--- START ---

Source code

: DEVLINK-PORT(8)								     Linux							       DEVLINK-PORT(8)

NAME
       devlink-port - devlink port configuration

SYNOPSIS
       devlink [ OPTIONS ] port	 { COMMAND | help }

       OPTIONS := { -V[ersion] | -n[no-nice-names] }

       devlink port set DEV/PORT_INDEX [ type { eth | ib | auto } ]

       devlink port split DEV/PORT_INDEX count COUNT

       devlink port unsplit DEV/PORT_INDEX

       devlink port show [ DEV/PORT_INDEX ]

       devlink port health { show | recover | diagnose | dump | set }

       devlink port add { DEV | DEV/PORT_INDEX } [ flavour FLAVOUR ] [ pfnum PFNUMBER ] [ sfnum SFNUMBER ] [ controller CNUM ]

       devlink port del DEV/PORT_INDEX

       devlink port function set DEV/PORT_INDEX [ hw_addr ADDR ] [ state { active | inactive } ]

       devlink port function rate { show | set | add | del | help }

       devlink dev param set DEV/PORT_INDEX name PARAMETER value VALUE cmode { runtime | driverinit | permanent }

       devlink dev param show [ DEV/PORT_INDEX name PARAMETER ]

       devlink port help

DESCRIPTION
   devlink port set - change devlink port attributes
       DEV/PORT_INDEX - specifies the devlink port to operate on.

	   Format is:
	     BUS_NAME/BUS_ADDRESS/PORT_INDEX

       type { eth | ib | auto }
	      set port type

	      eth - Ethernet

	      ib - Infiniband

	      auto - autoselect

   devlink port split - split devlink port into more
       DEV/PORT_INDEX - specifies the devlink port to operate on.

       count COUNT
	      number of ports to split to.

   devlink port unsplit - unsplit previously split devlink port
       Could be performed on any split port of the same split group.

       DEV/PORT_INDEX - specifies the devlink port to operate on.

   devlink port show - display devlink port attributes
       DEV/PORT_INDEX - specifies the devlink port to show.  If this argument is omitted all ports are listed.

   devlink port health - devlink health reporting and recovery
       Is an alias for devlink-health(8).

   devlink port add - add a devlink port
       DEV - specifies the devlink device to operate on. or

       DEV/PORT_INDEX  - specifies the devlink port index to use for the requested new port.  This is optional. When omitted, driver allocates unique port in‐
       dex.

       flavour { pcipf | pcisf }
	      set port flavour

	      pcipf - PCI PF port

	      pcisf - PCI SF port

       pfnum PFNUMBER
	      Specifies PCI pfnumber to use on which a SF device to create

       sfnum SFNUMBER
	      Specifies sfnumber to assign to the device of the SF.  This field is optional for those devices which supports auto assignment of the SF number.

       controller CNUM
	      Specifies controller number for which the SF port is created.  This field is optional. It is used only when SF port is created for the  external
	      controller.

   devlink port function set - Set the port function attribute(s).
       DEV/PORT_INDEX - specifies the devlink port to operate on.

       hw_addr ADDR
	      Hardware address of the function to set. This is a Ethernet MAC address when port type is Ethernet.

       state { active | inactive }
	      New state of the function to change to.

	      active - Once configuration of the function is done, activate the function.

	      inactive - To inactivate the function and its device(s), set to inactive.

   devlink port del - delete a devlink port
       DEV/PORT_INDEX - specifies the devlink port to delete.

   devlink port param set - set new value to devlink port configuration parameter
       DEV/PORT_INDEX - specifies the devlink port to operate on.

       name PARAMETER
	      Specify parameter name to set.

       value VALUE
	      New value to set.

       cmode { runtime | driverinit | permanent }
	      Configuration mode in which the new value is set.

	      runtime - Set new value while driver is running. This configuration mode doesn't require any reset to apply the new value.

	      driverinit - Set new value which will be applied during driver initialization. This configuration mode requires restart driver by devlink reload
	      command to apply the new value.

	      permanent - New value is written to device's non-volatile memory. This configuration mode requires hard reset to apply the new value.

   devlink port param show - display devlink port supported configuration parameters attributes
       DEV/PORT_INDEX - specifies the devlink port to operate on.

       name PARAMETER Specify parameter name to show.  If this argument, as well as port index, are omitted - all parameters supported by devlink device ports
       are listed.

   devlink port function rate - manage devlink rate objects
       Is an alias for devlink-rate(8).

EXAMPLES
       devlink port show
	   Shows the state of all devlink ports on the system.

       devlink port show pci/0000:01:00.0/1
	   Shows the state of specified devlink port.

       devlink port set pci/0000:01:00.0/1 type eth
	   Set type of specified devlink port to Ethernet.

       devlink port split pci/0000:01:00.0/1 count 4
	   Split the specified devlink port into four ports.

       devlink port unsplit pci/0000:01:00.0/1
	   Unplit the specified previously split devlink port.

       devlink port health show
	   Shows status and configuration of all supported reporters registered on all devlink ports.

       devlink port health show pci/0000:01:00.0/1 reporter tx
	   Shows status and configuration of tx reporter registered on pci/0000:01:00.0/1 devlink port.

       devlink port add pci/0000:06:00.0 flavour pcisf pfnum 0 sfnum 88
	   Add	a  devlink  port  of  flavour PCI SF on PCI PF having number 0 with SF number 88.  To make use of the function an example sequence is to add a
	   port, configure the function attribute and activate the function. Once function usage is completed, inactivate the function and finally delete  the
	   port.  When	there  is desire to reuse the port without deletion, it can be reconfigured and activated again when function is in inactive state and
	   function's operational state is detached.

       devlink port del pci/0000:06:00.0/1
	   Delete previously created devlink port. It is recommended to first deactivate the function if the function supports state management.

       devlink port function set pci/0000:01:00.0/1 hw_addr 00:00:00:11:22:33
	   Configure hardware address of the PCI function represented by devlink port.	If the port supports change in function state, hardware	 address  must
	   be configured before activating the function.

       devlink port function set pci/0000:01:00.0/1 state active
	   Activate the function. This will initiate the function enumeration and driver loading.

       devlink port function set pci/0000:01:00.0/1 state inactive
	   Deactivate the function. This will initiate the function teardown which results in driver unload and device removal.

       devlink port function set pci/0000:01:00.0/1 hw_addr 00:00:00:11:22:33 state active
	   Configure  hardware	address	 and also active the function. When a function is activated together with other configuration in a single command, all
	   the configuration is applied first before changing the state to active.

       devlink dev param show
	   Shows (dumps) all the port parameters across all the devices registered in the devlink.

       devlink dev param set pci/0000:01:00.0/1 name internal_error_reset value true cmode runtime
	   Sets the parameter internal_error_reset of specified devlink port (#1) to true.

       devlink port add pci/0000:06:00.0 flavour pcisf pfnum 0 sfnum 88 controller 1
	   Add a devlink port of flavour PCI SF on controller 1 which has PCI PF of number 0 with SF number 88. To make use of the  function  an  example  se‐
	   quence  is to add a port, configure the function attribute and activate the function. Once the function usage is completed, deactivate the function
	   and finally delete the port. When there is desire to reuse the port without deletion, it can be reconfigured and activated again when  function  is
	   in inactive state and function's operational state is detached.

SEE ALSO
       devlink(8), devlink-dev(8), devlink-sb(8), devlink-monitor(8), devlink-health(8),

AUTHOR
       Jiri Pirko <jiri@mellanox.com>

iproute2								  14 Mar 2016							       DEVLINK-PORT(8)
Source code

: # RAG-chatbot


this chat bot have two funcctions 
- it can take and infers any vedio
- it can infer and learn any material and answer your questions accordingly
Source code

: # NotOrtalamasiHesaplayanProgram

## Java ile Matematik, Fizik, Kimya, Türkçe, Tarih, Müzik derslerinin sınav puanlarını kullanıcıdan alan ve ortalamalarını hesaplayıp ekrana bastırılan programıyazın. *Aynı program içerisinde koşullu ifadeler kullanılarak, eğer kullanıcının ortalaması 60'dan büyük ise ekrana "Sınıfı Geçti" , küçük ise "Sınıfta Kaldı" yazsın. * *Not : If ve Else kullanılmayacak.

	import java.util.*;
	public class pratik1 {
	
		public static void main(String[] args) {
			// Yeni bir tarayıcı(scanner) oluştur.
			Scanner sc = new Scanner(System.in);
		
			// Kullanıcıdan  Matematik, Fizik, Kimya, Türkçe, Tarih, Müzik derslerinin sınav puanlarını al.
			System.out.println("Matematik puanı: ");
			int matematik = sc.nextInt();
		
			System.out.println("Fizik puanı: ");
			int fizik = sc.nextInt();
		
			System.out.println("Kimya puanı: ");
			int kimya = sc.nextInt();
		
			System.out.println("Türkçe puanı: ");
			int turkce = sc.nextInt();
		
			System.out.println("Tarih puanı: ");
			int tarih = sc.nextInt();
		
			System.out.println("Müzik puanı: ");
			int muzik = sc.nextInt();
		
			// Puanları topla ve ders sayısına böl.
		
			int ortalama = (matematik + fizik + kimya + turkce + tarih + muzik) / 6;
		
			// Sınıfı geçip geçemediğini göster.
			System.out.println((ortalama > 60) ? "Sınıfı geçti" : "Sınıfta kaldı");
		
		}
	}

--- END ---

* _Exercise prompt_
Filter the entries down to the lines that hold "deletion". Copy those lines.

* _Answer box_
	   port.  When	there  is desire to reuse the port without deletion, it can be reconfigured and activated again when function is in inactive state and
	   and finally delete the port. When there is desire to reuse the port without deletion, it can be reconfigured and activated again when  function  is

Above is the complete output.